→ **Aim of the exercise**
Track down each line below containing the string "value" and copy it.

Saved data entries:
--

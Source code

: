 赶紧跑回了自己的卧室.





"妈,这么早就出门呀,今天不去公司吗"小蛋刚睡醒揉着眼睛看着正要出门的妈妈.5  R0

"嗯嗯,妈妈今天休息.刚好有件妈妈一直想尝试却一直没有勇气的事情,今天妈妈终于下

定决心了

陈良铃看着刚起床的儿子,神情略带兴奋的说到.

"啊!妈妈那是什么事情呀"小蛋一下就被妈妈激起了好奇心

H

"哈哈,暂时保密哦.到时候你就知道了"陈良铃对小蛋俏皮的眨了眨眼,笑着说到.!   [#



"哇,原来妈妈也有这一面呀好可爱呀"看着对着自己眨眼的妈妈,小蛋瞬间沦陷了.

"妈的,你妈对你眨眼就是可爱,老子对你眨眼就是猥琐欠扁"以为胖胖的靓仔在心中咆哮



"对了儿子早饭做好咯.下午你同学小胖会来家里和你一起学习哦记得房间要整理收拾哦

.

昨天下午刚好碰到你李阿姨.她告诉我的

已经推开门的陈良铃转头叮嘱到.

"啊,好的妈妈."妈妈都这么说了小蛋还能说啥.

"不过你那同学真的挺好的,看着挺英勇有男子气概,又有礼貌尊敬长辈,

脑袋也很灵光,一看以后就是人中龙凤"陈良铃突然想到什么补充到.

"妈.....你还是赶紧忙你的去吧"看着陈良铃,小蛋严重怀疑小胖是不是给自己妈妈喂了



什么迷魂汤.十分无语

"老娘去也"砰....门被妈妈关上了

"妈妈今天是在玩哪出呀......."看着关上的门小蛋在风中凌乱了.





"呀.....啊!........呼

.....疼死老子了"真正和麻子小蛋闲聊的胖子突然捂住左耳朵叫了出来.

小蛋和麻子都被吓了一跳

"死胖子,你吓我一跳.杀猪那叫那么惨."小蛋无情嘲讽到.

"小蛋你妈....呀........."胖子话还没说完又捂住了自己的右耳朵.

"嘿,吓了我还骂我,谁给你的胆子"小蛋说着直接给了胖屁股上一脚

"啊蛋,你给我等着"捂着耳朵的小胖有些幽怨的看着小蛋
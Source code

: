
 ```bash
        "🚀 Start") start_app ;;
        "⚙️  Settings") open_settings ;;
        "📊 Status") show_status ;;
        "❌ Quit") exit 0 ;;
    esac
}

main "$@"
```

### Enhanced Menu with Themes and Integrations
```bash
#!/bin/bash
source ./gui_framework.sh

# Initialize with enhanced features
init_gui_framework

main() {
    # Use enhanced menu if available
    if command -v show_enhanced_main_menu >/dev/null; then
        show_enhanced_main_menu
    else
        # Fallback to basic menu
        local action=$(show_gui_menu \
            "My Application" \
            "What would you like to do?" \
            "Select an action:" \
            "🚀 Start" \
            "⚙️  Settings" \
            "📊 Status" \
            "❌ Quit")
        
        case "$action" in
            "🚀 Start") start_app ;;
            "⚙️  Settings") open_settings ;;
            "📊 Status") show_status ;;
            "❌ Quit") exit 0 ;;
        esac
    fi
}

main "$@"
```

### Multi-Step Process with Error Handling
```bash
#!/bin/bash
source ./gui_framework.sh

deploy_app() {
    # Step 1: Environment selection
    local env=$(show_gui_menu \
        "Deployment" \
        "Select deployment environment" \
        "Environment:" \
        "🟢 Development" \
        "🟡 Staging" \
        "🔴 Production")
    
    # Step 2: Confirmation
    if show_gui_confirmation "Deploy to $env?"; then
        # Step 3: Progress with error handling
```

--

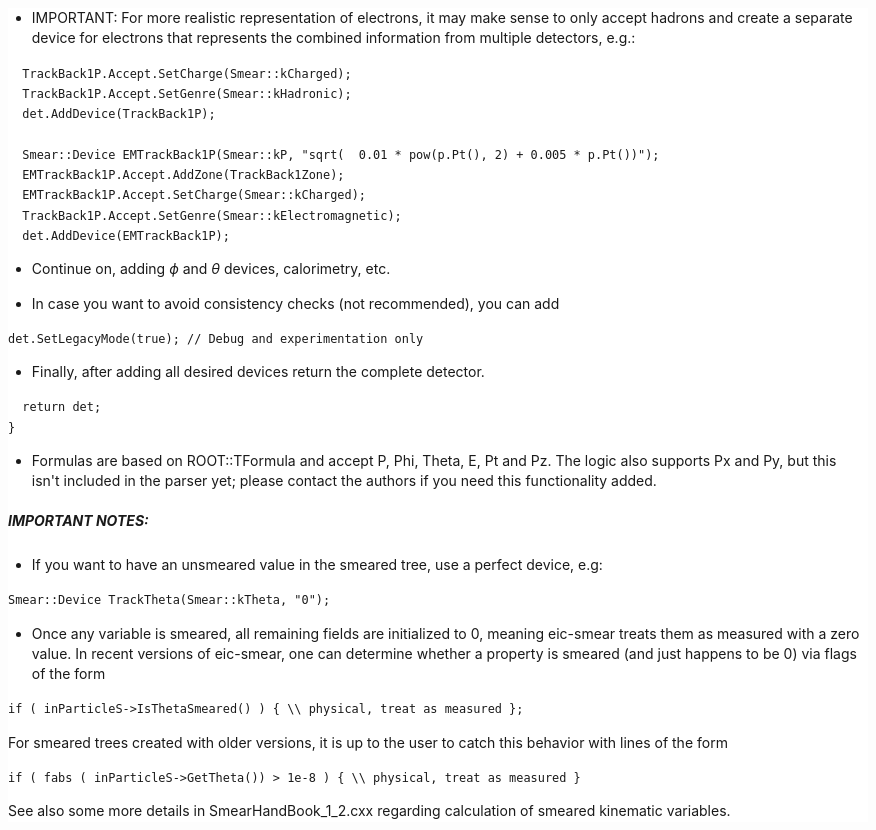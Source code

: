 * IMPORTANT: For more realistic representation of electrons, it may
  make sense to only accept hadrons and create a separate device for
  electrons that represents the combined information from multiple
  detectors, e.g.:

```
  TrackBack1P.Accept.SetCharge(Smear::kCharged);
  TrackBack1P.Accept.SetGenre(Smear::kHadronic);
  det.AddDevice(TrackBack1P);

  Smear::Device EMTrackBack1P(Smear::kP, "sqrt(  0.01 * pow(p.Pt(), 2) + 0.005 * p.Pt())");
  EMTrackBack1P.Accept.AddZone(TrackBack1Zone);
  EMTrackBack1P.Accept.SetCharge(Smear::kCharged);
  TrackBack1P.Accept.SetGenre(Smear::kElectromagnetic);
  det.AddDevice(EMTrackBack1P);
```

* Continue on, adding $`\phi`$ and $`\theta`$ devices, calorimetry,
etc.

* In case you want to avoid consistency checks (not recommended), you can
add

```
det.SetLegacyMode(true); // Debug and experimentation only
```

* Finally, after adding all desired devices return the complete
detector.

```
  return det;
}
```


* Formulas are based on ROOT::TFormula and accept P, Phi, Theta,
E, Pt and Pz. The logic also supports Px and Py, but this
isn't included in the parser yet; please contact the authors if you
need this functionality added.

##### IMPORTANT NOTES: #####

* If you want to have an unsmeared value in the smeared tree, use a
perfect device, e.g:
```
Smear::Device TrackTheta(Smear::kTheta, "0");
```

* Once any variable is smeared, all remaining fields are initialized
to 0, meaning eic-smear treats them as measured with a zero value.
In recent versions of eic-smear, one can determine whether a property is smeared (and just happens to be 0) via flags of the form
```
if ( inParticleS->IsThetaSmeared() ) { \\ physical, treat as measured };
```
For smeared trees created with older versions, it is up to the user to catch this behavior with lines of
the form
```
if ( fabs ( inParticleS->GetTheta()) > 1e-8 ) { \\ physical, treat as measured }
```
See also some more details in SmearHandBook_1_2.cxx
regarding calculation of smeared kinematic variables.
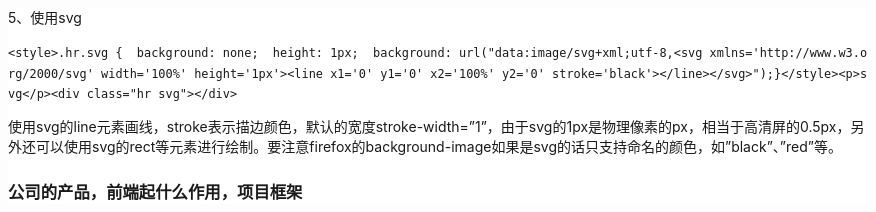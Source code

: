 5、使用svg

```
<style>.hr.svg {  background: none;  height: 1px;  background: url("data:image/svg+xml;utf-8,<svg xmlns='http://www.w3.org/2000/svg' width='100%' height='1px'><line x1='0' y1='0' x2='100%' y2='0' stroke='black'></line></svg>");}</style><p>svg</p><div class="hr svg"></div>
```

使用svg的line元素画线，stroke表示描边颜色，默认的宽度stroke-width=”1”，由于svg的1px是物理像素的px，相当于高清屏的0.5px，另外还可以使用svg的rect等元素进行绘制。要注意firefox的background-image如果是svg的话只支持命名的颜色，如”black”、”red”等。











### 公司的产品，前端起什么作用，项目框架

--

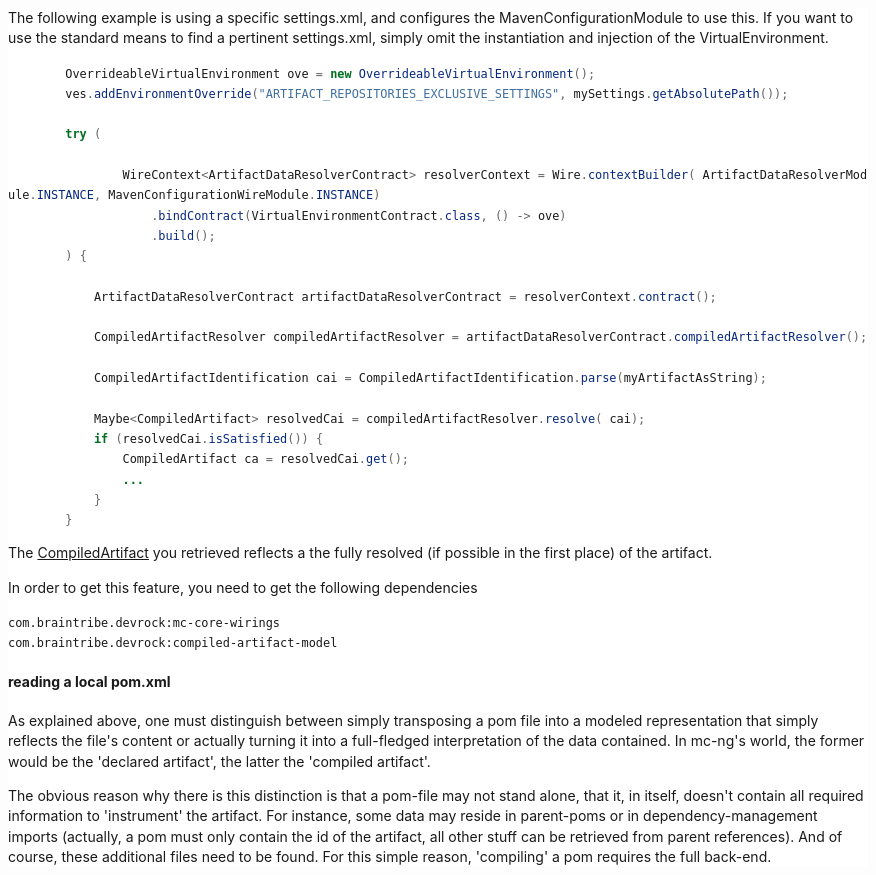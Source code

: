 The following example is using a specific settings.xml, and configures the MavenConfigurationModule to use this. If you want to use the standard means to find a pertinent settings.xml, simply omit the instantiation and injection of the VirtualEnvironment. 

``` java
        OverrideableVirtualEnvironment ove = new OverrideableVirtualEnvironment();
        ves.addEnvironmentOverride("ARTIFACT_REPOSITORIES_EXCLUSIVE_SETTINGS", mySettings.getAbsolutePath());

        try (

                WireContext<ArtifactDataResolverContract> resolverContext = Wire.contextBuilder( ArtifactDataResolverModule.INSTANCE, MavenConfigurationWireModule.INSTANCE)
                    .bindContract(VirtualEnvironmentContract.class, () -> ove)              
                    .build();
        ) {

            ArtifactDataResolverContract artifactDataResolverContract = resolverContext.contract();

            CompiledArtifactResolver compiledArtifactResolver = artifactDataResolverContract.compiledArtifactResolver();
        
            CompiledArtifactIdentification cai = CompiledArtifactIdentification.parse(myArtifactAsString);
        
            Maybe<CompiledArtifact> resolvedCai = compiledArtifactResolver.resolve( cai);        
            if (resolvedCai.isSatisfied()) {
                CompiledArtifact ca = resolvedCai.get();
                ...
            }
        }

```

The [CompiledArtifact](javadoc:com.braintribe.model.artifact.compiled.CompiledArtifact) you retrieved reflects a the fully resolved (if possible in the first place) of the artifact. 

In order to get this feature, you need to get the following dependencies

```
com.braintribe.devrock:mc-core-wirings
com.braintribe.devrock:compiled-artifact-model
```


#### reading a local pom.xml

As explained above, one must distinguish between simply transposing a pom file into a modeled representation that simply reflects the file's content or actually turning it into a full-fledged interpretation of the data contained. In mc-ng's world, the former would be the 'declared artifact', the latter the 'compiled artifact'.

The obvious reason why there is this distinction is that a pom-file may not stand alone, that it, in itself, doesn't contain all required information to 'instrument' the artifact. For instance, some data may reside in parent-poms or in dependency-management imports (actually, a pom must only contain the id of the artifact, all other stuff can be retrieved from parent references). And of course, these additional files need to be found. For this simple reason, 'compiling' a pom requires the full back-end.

--

→ **Answer**
* If you want to have an unsmeared value in the smeared tree, use a
to 0, meaning eic-smear treats them as measured with a zero value.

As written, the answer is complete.